Spławik i Grunt - Forum
SPRZĘT i AKCESORIA => Sprzęt => Wątek zaczęty przez: Alleius w 17.01.2023, 20:26
-
Czołem,
Wiem, temat był setki razy, ale większość wątków pochodzi sprzed lat, dlatego pozwalam sobie założyć nowy. Od pewnego czasu myślę o zakupie kosza pod feeder i matchowkę na wody stojące. Przeczytałem co mogłem, obejrzałem co się dało, ale dalej trudno mi się zdecydować, choć aktualnie najbliżej mi do Matrixa XR 36 Pro.
Pytanie do praktyków. Czy rama faktycznie zmienia tak wiele? Czy nogi 36 mm faktycznie warte są dopłacenia kilkuset złotych w porównaniu do tych cieńszych?
Pomóżcie. Chcę kupić raz a dobrze. Akcesoria mam głównie Matrixa i Prestona, zatem odpada problem kompatybilności gratów.
-
Bierz starego Matrixa na D36, ważny jest rozstaw nóg im większy tym kosz bardziej stabilny.
-
Jeśli przejrzysz oferty kilku producentów to zauwazysz że ramy sa praktycznie identyczne, mocowania podobne a kolorystyka to rzecz gustu.
Im szerszy rozstaw tym lepiej i wygodniej sie łowi, nogi im dłuższe z mozliwością regulacji stopki tym lepiej i mozna w ekstremalnych warunkach lepiej rozstawic kosz, dobre szerokie stopki to lepsze trzymanie sie gruntu. Dodatkowe boczne szuflady na drobiazgi to plus. Jesli ma byc układ jezdny to mocowanie takiego układu. Jeśli ma poziomice to plus ,szybciej i dokładniej rozstawiasz kosz jeśli nie uzywasz platformy.

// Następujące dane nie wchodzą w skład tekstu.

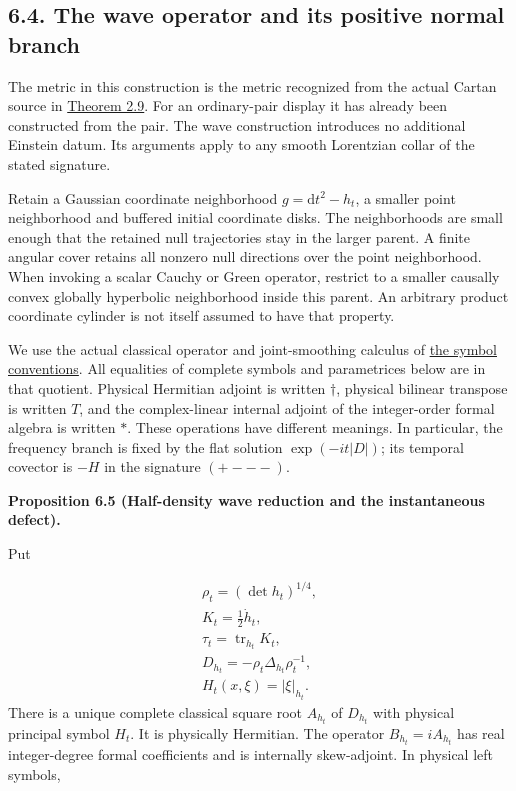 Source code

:\documentclass[
  english,
  11pt,
  reqno]{amsart}
\makeatletter
\newcommand{\pandocstatementheading}[1]{%
  \par\addpenalty{\@beginparpenalty}%
  \addvspace{.5\baselineskip plus .2\baselineskip minus .2\baselineskip}%
  {\normalfont\bfseries #1\par}%
  \nobreak\@afterindenttrue\@afterheading
}
\makeatother
\begin{document}
\subsection{6.4. The wave operator and its positive normal
branch}\label{the-wave-operator-and-its-positive-normal-branch}\label{sec:online-wave-factorization}

The metric in this construction is the metric recognized from the actual
Cartan source in \hyperref[thm:online-cartan-collar-recognition]{Theorem
2.9}. For an ordinary-pair display it has already been constructed from
the pair. The wave construction introduces no additional Einstein datum.
Its arguments apply to any smooth Lorentzian collar of the stated
signature.

Retain a Gaussian coordinate neighborhood \(g=\mathrm dt^2-h_t\), a
smaller point neighborhood and buffered initial coordinate disks. The
neighborhoods are small enough that the retained null trajectories stay
in the larger parent. A finite angular cover retains all nonzero null
directions over the point neighborhood. When invoking a scalar Cauchy or
Green operator, restrict to a smaller causally convex globally
hyperbolic neighborhood inside this parent. An arbitrary product
coordinate cylinder is not itself assumed to have that property.

We use the actual classical operator and joint-smoothing calculus of
\hyperref[def:online-complete-symbol-calculus]{the symbol conventions}.
All equalities of complete symbols and parametrices below are in that
quotient. Physical Hermitian adjoint is written \(\dagger\), physical
bilinear transpose is written \(T\), and the complex-linear internal
adjoint of the integer-order formal algebra is written \(*\). These
operations have different meanings. In particular, the frequency branch
is fixed by the flat solution \(\exp(-it|D|)\); its temporal covector is
\(-H\) in the signature \((+---)\).

\pandocstatementheading{\leavevmode{}\label{prop:online-wave-half-density-reduction}Proposition 6.5 (Half-density wave reduction and the instantaneous
defect).}

Put

\label{eq:online-wave-density-and-spatial-operator} \[
\begin{gathered}
\rho_t=(\det h_t)^{1/4}, \\
K_t=\tfrac12\dot h_t, \\
\tau_t=\operatorname{tr}_{h_t}K_t, \\
D_{h_t}=-\rho_t\Delta_{h_t}\rho_t^{-1}, \\
H_t(x,\xi)=|\xi|_{h_t}.
\end{gathered}
\] There is a unique complete classical square root \(A_{h_t}\) of
\(D_{h_t}\) with physical principal symbol \(H_t\). It is physically
Hermitian. The operator \(B_{h_t}=iA_{h_t}\) has real integer-degree
formal coefficients and is internally skew-adjoint. In physical left
symbols,
\end{document}
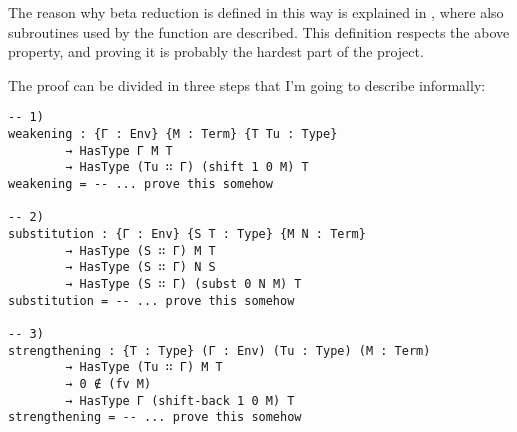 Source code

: \documentclass{article}
\begin{document}
\noindent
The reason why beta reduction is defined in this way is explained in \cite[Ch.\ 6]{pierce}, where also subroutines used by the function are described.
This definition respects the above property, and proving it is probably the hardest part of the project.

The proof can be divided in three steps that I'm going to describe informally:

\begin{verbatim}
-- 1)
weakening : {Γ : Env} {M : Term} {T Tu : Type}
        → HasType Γ M T
        → HasType (Tu ∷ Γ) (shift 1 0 M) T
weakening = -- ... prove this somehow

-- 2)
substitution : {Γ : Env} {S T : Type} {M N : Term}
        → HasType (S ∷ Γ) M T
        → HasType (S ∷ Γ) N S
        → HasType (S ∷ Γ) (subst 0 N M) T
substitution = -- ... prove this somehow

-- 3)
strengthening : {T : Type} (Γ : Env) (Tu : Type) (M : Term)
        → HasType (Tu ∷ Γ) M T
        → 0 ∉ (fv M)
        → HasType Γ (shift-back 1 0 M) T
strengthening = -- ... prove this somehow
\end{verbatim}
\end{document}
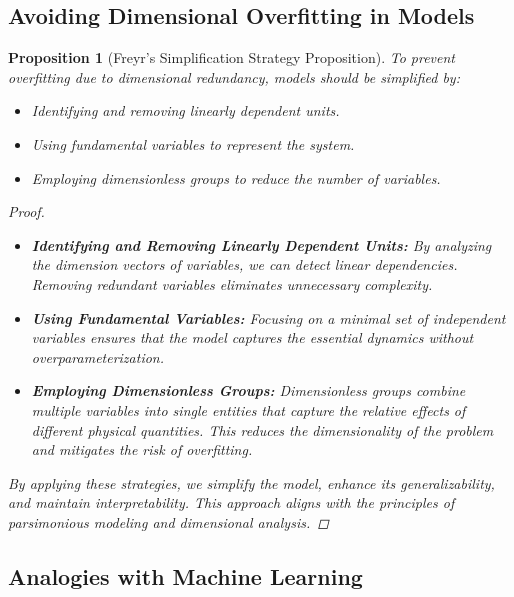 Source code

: \documentclass{article}
\newtheorem{proposition}{Proposition}[section]
\theoremstyle{definition}
\theoremstyle{remark}
\begin{document}
	\subsection{Avoiding Dimensional Overfitting in Models}
	
	\begin{proposition}[Freyr's Simplification Strategy Proposition]
		To prevent overfitting due to dimensional redundancy, models should be simplified by:
		\begin{itemize}
			\item Identifying and removing linearly dependent units.
			\item Using fundamental variables to represent the system.
			\item Employing dimensionless groups to reduce the number of variables.
		\end{itemize}
		
		\begin{proof}
			\begin{itemize}
				\item \textbf{Identifying and Removing Linearly Dependent Units:} By analyzing the dimension vectors of variables, we can detect linear dependencies. Removing redundant variables eliminates unnecessary complexity.
				
				\item \textbf{Using Fundamental Variables:} Focusing on a minimal set of independent variables ensures that the model captures the essential dynamics without overparameterization.
				
				\item \textbf{Employing Dimensionless Groups:} Dimensionless groups combine multiple variables into single entities that capture the relative effects of different physical quantities. This reduces the dimensionality of the problem and mitigates the risk of overfitting.
			\end{itemize}
			
			By applying these strategies, we simplify the model, enhance its generalizability, and maintain interpretability. This approach aligns with the principles of parsimonious modeling and dimensional analysis.
		\end{proof}
	\end{proposition}
	
	\subsection{Analogies with Machine Learning}
	
\end{document}
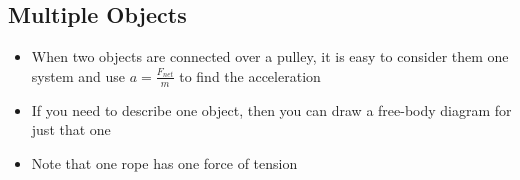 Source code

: \subsection{Multiple Objects}
\begin{itemize}
    \item When two objects are connected over a pulley, it is easy to consider them one system and use \(a=
    \frac{F_{net}}{m}\) to find the acceleration
    \item If you need to describe one object, then you can draw a free-body diagram for just that one
    \item Note that one rope has one force of tension
\end{itemize}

Tak to widze, uzywałem kilku na nogach 25, 30 i 36, mozna kupić dobry na 25 i badziew na 36 :) a że nie chce mi sie nosić mojego to od 3 lat łowie na fotelu Prestona noga 30 8)
-
Mam S36 Matrixa, kupiłem w zeszłym roku. Co mogę powiedzieć po sezonie użytkowania to tyle, że jest potwornie stabilny (jestem wielkim chłopem i nigdy nie drgnął pod moją masą), co do kasetek i szuflad - są okej na niewielkie pierdoły. Trzymam tam okulary, czapkę, jakieś koszyki, wypychacze, nożyczki i tego typu bzdety.
Z plusów:
-> wyżej wymieniona stabilność, która przekłada się na mega wygodę korzystania z takiego feeder arma na przykład
-> dużo rzeczy pod ręką, z dostawioną jeszcze półką to czasami nie trzeba x godzin tyłka ruszać poza rozciągnięciem nóg ;)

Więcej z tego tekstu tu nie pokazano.